From September 8 to 12, Ars Electronica 2021, the festival for art, technology and society, took place not only in Linz (Austria) and 86 other Ars Electronica Gardens around the globe, but also online.
The HSE Pavilion’s projects dwell on the ambiguous nature of social networks’ transparency; digital perception of the woman’s body; understanding a person with attention deficit disorder and dealing with frustration about one’s behaviour in the face of approaching deadlines As a conclusion, we will meet at a round-table discussion that unites specialists in media history, semiotics of contemporary art, game studies, digital art and design to rethink perspectives of the online «condition humaine».
Participants:
Margarita Kuleva — PhD in sociology, expert in art sociology, associate professor at the department of sociology at HSE University, head of the design and contemporary art department at HSE University (Saint-Petersburg)

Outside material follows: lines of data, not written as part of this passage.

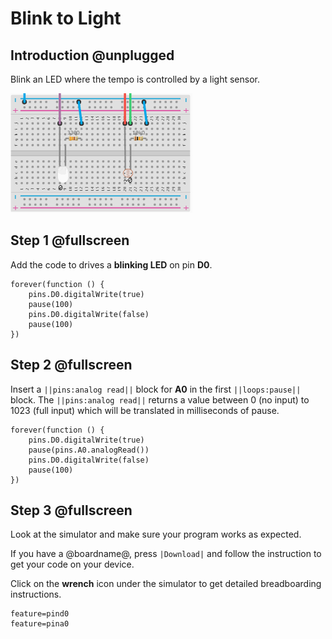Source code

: # Blink to Light

## Introduction @unplugged

Blink an LED where the tempo is controlled by a light sensor.

![An LED blinking based on a light sensor](/static/projects/analog-io/blink-to-light/gallery.gif)

## Step 1 @fullscreen

Add the code to drives a **blinking LED** on pin **D0**.

```blocks
forever(function () {
    pins.D0.digitalWrite(true)
    pause(100)
    pins.D0.digitalWrite(false)
    pause(100)
})
```

## Step 2 @fullscreen

Insert a ``||pins:analog read||`` block for **A0** in the first ``||loops:pause||`` block.
The ``||pins:analog read||`` returns a value between 0 (no input) to 1023 (full input) which will be translated in milliseconds of pause.

```blocks
forever(function () {
    pins.D0.digitalWrite(true)
    pause(pins.A0.analogRead())
    pins.D0.digitalWrite(false)
    pause(100)
})
```

## Step 3 @fullscreen

Look at the simulator and make sure your program works as expected. 

If you have a @boardname@, press ``|Download|`` and follow the instruction to get your code on your device.

Click on the **wrench** icon under the simulator to get detailed breadboarding instructions.

```config
feature=pind0
feature=pina0
```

Stanislav Shuripa — artist, curator, critic and theorist of contemporary art, rector of the Institute of Contemporary Art Moscow
Maksim Miroshnichenko — researcher of cybernetics and post-cognitivism, author of the telegram channel «Affordable affordance», employee of the Center for the History of Knowledge, Poletayev Institute for Theoretical and Historical Studies in the Humanities (HSE University), a fellow of the Alexander Pyatigorsky Foundation (2018-2019)

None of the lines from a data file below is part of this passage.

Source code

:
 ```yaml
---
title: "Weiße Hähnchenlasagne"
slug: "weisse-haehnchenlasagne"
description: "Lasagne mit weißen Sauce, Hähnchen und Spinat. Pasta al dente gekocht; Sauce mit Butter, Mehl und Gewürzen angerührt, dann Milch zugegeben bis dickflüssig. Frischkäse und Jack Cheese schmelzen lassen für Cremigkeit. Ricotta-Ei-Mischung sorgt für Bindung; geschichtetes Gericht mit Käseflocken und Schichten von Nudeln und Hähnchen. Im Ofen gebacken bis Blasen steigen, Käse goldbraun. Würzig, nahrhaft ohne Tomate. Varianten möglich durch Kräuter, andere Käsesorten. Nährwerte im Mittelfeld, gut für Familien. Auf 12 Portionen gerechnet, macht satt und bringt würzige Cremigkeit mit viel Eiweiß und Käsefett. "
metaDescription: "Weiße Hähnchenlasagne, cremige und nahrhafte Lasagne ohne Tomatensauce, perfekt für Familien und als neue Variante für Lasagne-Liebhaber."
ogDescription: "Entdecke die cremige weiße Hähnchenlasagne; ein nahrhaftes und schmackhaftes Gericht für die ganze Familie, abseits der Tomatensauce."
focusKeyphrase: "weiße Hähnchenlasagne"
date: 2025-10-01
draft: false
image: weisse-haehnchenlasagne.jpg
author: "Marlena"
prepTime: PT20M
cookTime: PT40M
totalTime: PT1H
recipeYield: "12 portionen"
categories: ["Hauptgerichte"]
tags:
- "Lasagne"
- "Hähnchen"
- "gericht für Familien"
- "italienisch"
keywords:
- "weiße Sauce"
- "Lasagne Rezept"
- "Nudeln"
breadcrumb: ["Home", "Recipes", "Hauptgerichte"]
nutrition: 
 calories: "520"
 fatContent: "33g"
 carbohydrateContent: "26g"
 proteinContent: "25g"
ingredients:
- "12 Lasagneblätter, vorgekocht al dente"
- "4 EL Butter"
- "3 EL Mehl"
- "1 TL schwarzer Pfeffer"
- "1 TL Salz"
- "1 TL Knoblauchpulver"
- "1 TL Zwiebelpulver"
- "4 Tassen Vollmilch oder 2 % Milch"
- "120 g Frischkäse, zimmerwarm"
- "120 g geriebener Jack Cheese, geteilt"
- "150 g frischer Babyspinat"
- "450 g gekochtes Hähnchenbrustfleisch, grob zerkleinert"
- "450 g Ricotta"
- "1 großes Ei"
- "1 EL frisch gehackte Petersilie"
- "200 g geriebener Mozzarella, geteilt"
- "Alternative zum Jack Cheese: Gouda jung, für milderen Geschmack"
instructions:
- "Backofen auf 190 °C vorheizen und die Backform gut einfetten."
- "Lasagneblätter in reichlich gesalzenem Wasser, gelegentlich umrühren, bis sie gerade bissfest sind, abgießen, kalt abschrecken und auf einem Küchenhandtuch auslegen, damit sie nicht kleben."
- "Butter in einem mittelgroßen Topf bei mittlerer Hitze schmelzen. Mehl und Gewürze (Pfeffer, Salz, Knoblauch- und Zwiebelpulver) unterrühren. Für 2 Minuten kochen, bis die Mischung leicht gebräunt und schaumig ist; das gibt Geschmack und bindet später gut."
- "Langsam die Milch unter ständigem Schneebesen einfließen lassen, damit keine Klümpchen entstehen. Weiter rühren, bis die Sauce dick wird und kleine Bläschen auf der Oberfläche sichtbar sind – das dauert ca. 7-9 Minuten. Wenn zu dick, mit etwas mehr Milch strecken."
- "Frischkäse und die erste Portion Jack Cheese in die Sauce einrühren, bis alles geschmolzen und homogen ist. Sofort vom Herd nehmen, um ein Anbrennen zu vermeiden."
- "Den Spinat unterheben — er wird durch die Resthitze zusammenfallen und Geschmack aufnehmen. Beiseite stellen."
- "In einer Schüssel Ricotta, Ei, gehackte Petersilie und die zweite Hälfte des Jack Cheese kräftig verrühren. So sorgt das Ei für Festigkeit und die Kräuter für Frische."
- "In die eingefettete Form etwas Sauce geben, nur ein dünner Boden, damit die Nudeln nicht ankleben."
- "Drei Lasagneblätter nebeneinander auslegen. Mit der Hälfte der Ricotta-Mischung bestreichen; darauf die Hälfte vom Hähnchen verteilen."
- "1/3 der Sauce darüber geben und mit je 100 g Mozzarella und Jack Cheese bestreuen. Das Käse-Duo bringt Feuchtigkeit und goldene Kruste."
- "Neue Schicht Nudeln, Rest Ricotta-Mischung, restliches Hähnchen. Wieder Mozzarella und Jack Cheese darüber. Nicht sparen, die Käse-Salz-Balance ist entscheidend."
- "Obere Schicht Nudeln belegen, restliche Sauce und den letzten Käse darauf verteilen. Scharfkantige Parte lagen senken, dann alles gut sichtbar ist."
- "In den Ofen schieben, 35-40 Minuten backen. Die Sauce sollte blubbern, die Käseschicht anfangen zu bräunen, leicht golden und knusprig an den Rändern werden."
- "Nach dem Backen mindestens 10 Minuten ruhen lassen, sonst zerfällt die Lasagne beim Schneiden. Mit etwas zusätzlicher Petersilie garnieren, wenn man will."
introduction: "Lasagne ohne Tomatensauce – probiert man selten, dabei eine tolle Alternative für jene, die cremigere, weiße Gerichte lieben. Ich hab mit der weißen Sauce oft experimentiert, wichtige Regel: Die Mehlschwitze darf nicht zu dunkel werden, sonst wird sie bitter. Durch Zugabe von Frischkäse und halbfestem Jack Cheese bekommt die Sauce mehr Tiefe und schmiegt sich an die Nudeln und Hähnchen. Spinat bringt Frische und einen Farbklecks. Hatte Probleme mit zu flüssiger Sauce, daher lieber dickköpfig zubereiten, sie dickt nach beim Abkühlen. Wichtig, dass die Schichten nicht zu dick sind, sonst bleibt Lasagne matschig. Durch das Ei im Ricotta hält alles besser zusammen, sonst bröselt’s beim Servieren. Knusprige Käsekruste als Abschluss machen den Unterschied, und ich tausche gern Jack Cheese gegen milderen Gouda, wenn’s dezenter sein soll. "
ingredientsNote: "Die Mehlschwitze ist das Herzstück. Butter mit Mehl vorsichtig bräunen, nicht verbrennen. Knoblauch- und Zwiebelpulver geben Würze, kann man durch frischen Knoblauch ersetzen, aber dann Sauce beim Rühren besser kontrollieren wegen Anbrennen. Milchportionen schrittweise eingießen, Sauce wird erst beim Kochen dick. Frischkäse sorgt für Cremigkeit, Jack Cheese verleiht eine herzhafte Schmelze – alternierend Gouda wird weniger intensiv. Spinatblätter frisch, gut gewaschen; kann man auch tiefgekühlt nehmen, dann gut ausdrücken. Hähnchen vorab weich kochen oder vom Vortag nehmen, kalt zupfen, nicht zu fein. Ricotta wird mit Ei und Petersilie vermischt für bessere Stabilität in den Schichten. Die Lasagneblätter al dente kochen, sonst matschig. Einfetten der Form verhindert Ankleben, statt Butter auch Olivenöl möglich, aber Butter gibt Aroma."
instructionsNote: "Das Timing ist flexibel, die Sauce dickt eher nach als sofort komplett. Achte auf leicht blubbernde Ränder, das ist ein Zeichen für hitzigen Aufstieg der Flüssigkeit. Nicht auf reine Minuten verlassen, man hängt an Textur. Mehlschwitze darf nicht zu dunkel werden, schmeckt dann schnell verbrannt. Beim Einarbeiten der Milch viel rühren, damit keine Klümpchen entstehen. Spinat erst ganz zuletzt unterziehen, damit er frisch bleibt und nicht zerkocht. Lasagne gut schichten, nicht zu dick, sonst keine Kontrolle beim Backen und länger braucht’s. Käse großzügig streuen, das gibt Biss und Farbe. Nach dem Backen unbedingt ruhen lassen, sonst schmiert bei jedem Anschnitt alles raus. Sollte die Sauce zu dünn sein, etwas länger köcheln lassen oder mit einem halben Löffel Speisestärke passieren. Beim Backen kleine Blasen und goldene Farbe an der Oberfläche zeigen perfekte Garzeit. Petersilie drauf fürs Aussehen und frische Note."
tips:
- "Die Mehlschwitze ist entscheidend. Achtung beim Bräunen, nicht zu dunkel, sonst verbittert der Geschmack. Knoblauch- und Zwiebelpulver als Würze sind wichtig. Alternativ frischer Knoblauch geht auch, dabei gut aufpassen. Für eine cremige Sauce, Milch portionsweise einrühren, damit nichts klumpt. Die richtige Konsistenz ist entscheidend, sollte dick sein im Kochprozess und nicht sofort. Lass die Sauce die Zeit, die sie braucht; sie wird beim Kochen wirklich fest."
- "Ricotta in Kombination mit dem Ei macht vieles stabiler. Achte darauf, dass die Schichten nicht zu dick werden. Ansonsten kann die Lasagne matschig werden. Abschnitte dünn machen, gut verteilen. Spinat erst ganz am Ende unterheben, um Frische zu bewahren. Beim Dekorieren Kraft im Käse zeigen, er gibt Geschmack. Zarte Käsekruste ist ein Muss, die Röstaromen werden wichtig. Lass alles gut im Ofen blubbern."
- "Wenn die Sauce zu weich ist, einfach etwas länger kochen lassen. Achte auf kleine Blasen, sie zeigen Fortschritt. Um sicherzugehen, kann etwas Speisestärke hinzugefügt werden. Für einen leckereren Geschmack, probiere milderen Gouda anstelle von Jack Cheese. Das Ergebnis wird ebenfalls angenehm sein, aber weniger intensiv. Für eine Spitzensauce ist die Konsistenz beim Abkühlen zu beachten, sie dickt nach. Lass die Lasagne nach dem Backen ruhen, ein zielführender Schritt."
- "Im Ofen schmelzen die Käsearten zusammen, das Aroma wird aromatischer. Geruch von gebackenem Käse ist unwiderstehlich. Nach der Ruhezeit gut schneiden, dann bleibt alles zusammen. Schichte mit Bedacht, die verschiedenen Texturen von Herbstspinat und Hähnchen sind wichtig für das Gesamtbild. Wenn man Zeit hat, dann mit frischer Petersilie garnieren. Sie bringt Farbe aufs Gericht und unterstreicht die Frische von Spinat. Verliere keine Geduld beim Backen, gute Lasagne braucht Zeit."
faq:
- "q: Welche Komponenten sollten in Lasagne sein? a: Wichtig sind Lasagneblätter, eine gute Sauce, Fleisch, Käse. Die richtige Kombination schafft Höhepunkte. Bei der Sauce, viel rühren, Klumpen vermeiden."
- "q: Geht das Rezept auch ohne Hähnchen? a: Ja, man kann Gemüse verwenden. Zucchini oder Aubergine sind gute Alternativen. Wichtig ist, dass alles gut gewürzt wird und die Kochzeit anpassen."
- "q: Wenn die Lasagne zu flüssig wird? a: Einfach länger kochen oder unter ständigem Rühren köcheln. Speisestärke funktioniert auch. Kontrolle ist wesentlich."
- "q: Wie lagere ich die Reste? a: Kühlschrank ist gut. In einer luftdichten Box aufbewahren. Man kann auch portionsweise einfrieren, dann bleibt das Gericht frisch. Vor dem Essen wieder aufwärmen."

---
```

Nikolai Dybovsky — game designer, head of the Ice-Pick Lodge studio, curator at the Game Design and Virtual Reality department at HSE Art and Design School (HSE University)

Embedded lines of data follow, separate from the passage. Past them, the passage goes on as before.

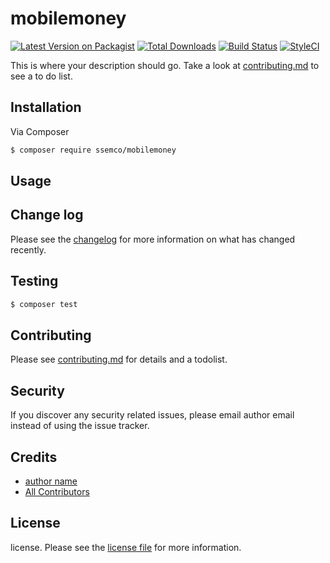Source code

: # mobilemoney

[![Latest Version on Packagist][ico-version]][link-packagist]
[![Total Downloads][ico-downloads]][link-downloads]
[![Build Status][ico-travis]][link-travis]
[![StyleCI][ico-styleci]][link-styleci]

This is where your description should go. Take a look at [contributing.md](contributing.md) to see a to do list.

## Installation

Via Composer

``` bash
$ composer require ssemco/mobilemoney
```

## Usage

## Change log

Please see the [changelog](changelog.md) for more information on what has changed recently.

## Testing

``` bash
$ composer test
```

## Contributing

Please see [contributing.md](contributing.md) for details and a todolist.

## Security

If you discover any security related issues, please email author email instead of using the issue tracker.

## Credits

- [author name][link-author]
- [All Contributors][link-contributors]

## License

license. Please see the [license file](license.md) for more information.

[ico-version]: https://img.shields.io/packagist/v/ssemco/mobilemoney.svg?style=flat-square
[ico-downloads]: https://img.shields.io/packagist/dt/ssemco/mobilemoney.svg?style=flat-square
[ico-travis]: https://img.shields.io/travis/ssemco/mobilemoney/master.svg?style=flat-square
[ico-styleci]: https://styleci.io/repos/12345678/shield

[link-packagist]: https://packagist.org/packages/ssemco/mobilemoney
[link-downloads]: https://packagist.org/packages/ssemco/mobilemoney
[link-travis]: https://travis-ci.org/ssemco/mobilemoney
[link-styleci]: https://styleci.io/repos/12345678
[link-author]: https://github.com/ssemco
[link-contributors]: ../../contributors
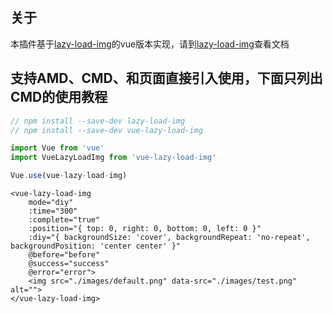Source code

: ## 关于
本插件基于[lazy-load-img](https://github.com/lzxb/lazy-load-img)的vue版本实现，请到[lazy-load-img](https://github.com/lzxb/lazy-load-img)查看文档

## 支持AMD、CMD、和页面直接引入使用，下面只列出CMD的使用教程
```javascript
// npm install --save-dev lazy-load-img 
// npm install --save-dev vue-lazy-load-img

import Vue from 'vue'
import VueLazyLoadImg from 'vue-lazy-load-img'

Vue.use(vue-lazy-load-img)

```
```vue
<vue-lazy-load-img 
    mode="diy"
    :time="300"
    :complete="true"
    :position="{ top: 0, right: 0, bottom: 0, left: 0 }"
    :diy="{ backgroundSize: 'cover', backgroundRepeat: 'no-repeat', backgroundPosition: 'center center' }"
    @before="before" 
    @success="success" 
    @error="error">
    <img src="./images/default.png" data-src="./images/test.png" alt="">
</vue-lazy-load-img>
```
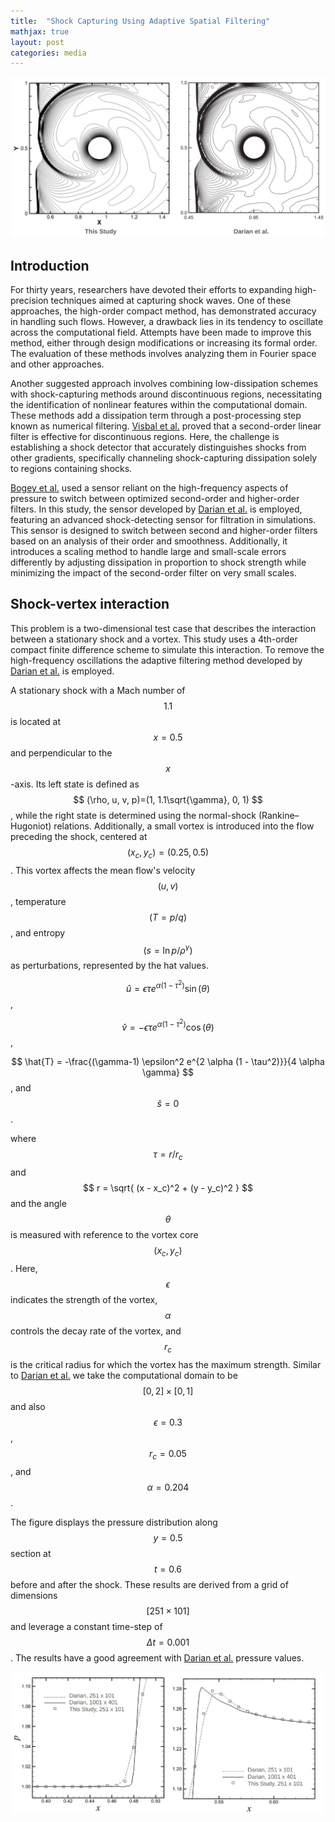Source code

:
 ```yaml
---
title:  "Shock Capturing Using Adaptive Spatial Filtering"
mathjax: true
layout: post
categories: media
---
```


![Pressure Contours](/images/shockvortex_contours.png)


## Introduction

For thirty years, researchers have devoted their efforts to expanding high-precision techniques aimed at capturing shock waves. One of these approaches, the high-order compact method, has demonstrated accuracy in handling such flows. However, a drawback lies in its tendency to oscillate across the computational field. Attempts have been made to improve this method, either through design modifications or increasing its formal order. The evaluation of these methods involves analyzing them in Fourier space and other approaches.

Another suggested approach involves combining low-dissipation schemes with shock-capturing methods around discontinuous regions, necessitating the identification of nonlinear features within the computational domain. These methods add a dissipation term through a post-processing step known as numerical filtering.  [Visbal et al.](https://doi.org/10.2514/6.2005-1265) proved that a second-order linear filter is effective for discontinuous regions. Here, the challenge is establishing a shock detector that accurately distinguishes shocks from other gradients, specifically channeling shock-capturing dissipation solely to regions containing shocks.

[Bogey et al.](https://doi.org/10.1016/j.jcp.2008.10.042) used a sensor reliant on the high-frequency aspects of pressure to switch between optimized second-order and higher-order filters. In this study, the sensor developed by [Darian et al.](https://doi.org/10.1016/j.jcp.2010.09.028)  is employed, featuring an advanced shock-detecting sensor for filtration in simulations. This sensor is designed to switch between second and higher-order filters based on an analysis of their order and smoothness. Additionally, it introduces a scaling method to handle large and small-scale errors differently by adjusting dissipation in proportion to shock strength while minimizing the impact of the second-order filter on very small scales.

## Shock-vertex interaction

This problem is a two-dimensional test case that describes the interaction between a stationary shock and a vortex. This study uses a 4th-order compact finite difference scheme to simulate this interaction. To remove the high-frequency oscillations the adaptive filtering method developed by [Darian et al.](https://doi.org/10.1016/j.jcp.2010.09.028) is employed.


A stationary shock with a Mach number of $$ 1.1 $$ is located at $$ x = 0.5 $$ and perpendicular to the $$ x $$-axis. Its left state is defined as $$ (\rho, u, v, p)=(1, 1.1\sqrt{\gamma}, 0, 1) $$, while the right state is determined using the normal-shock (Rankine–Hugoniot) relations. Additionally, a small vortex is introduced into the flow preceding the shock, centered at $$ (x_c , y_c ) = (0.25, 0.5) $$. This vortex affects the mean flow's velocity $$ (u, v)$$, temperature $$ (T = p/q)$$, and entropy $$(s = \ln{p / \rho ^ \gamma})$$ as perturbations, represented by the hat values.

$$ \hat{u} = \epsilon \tau e^{\alpha (1-\tau ^ 2)} \sin(\theta) $$,

$$ \hat{v} = -\epsilon \tau e^{\alpha (1-\tau ^ 2)} \cos(\theta) $$,

$$ \hat{T} = -\frac{(\gamma-1) \epsilon^2 e^{2 \alpha (1 - \tau^2)}}{4 \alpha \gamma} $$, and $$ \hat{s}=0 $$.

where $$ \tau = r/r_c$$ and $$ r = \sqrt{ (x - x_c)^2 + (y - y_c)^2 } $$ and the angle $$ \theta $$ is measured with reference to the vortex core $$ (x_c , y_c )$$. Here, $$ \epsilon $$ indicates the strength of the vortex, $$ \alpha $$ controls the decay rate of the vortex, and $$ r_c $$ is the critical radius for which the vortex has  the maximum strength. Similar to [Darian et al.](https://doi.org/10.1016/j.jcp.2010.09.028) we take the computational domain to be $$ [0, 2] \times [0, 1]$$ and also $$ \epsilon = 0.3 $$, $$ r_c = 0.05 $$, and  $$ \alpha = 0.204 $$.

The figure displays the pressure distribution along $$ y = 0.5 $$ section at $$ t = 0.6 $$ before and after the shock. These results are derived from a grid of dimensions $$ [ 251 \times 101 ] $$ and leverage a constant time-step of $$ \Delta t = 0.001 $$. The results have a good agreement with [Darian et al.](https://doi.org/10.1016/j.jcp.2010.09.028) pressure values.

![Pressure Dist](/images/shockvortex_pressuredist.png)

Denis Epifantsev — writer, head of the information design group at Deloitte CIS, author of the Design Philosophy course at course at HSE Art and Design School (HSE University)
Moderator: Alexandra Persheeva — PhD in art history, associate professor at HSE Art and Design School (HSE University)
GIF by Katya Pravda (HSE Art Gallery)
The future is no longer painted as a hi-tech urban jungle inhabited by cyborgs and robots brandishing their laser blasters. The future is in the social networks and digital platforms, mediating all aspects of life. Though this scheme seems familiar and routine, it leaves us with many disturbing questions. What is going to happen to society when the social center of gravity transfers completely to the online mode? What is going to happen to the body? How do we distinguish being from communicating and labor from leisure in cyberspace? These new media explore boundaries between corporeality and digital imagery, and the game space becomes transformational: in it, the present is re-evaluated and the detailed models of the future are designed.